Some settlers lived in caves
But the settlers came faster than houses could be built, and some families had to live in caves dug in the banks along the river. Philadelphia grew faster than the other colonial towns, and soon led them all.
Penn visits the Indians
William Penn won the love and the respect of the Indians of Pennsylvania. He visited them in their own towns and ate with them. He even took part in their athletic games and outran them all. Like Roger Williams, he believed that the Indians should be paid for their lands.
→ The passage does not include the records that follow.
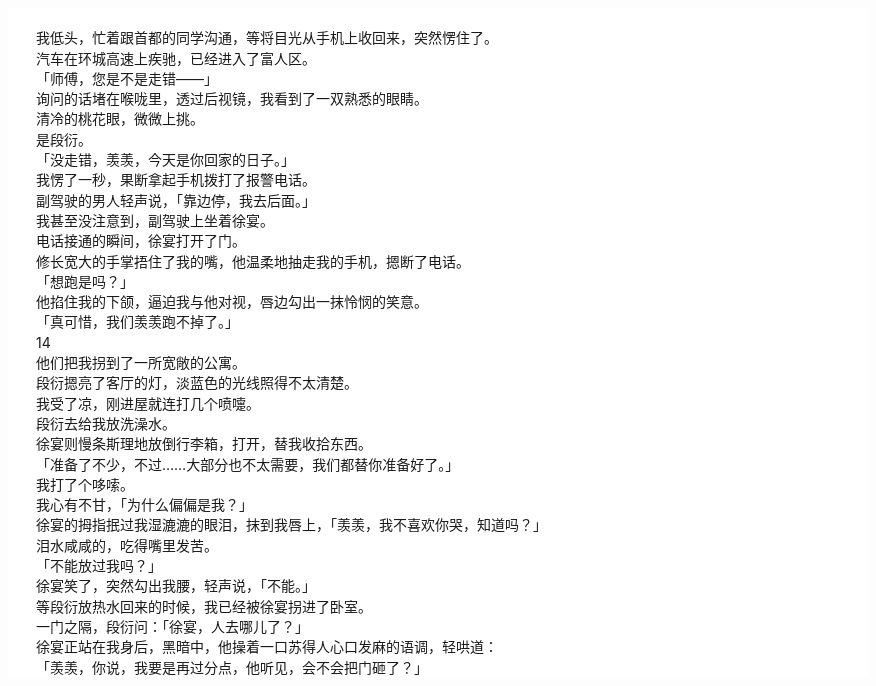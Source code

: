 <br>   
&emsp;&emsp;我低头，忙着跟首都的同学沟通，等将目光从手机上收回来，突然愣住了。  
<br>   
&emsp;&emsp;汽车在环城高速上疾驰，已经进入了富人区。  
<br>   
&emsp;&emsp;「师傅，您是不是走错——」  
<br>   
&emsp;&emsp;询问的话堵在喉咙里，透过后视镜，我看到了一双熟悉的眼睛。  
<br>   
&emsp;&emsp;清冷的桃花眼，微微上挑。  
<br>   
&emsp;&emsp;是段衍。  
<br>   
&emsp;&emsp;「没走错，羡羡，今天是你回家的日子。」  
<br>   
&emsp;&emsp;我愣了一秒，果断拿起手机拨打了报警电话。  
<br>   
&emsp;&emsp;副驾驶的男人轻声说，「靠边停，我去后面。」  
<br>   
&emsp;&emsp;我甚至没注意到，副驾驶上坐着徐宴。  
<br>   
&emsp;&emsp;电话接通的瞬间，徐宴打开了门。  
<br>   
&emsp;&emsp;修长宽大的手掌捂住了我的嘴，他温柔地抽走我的手机，摁断了电话。  
<br>   
&emsp;&emsp;「想跑是吗？」  
<br>   
&emsp;&emsp;他掐住我的下颌，逼迫我与他对视，唇边勾出一抹怜悯的笑意。  
<br>   
&emsp;&emsp;「真可惜，我们羡羡跑不掉了。」  
<br>   
&emsp;&emsp;14  
<br>   
&emsp;&emsp;他们把我拐到了一所宽敞的公寓。  
<br>   
&emsp;&emsp;段衍摁亮了客厅的灯，淡蓝色的光线照得不太清楚。  
<br>   
&emsp;&emsp;我受了凉，刚进屋就连打几个喷嚏。  
<br>   
&emsp;&emsp;段衍去给我放洗澡水。  
<br>   
&emsp;&emsp;徐宴则慢条斯理地放倒行李箱，打开，替我收拾东西。  
<br>   
&emsp;&emsp;「准备了不少，不过……大部分也不太需要，我们都替你准备好了。」  
<br>   
&emsp;&emsp;我打了个哆嗦。  
<br>   
&emsp;&emsp;我心有不甘，「为什么偏偏是我？」  
<br>   
&emsp;&emsp;徐宴的拇指抿过我湿漉漉的眼泪，抹到我唇上，「羡羡，我不喜欢你哭，知道吗？」  
<br>   
&emsp;&emsp;泪水咸咸的，吃得嘴里发苦。  
<br>   
&emsp;&emsp;「不能放过我吗？」  
<br>   
&emsp;&emsp;徐宴笑了，突然勾出我腰，轻声说，「不能。」  
<br>   
&emsp;&emsp;等段衍放热水回来的时候，我已经被徐宴拐进了卧室。  
<br>   
&emsp;&emsp;一门之隔，段衍问：「徐宴，人去哪儿了？」  
<br>   
&emsp;&emsp;徐宴正站在我身后，黑暗中，他操着一口苏得人心口发麻的语调，轻哄道：  
<br>   
&emsp;&emsp;「羡羡，你说，我要是再过分点，他听见，会不会把门砸了？」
Accordingly, he made them rich gifts and entered into solemn treaties with the chiefs.
Kind treatment produced kind treatment
At a treaty under a great elm tree on the banks of the Delaware, Penn said to the Indians: "We are the same as if one man's body were divided into two parts: We are all one flesh and one blood." In return the Indians said: "We will live in love with William Penn and his children as long as the moon and the sun shall endure." If the Indians admired a white man they said: "He is like William Penn."
The coming of the "Pennsylvania Dutch"
The news of the establishment of free government and free religious worship brought crowds of settlers from Germany. Hundreds of German families in the valleys of the Rhine and the Neckar escaped to "Penn's Woods," and there their children's children are to be found to-day under the name of the "Pennsylvania Dutch." Without boasting, William Penn could say that no other one man, at his own expense, had planted so great a colony in the wilds of America as he had. Few nobler men ever lived than William Penn. He died July 30, 1718.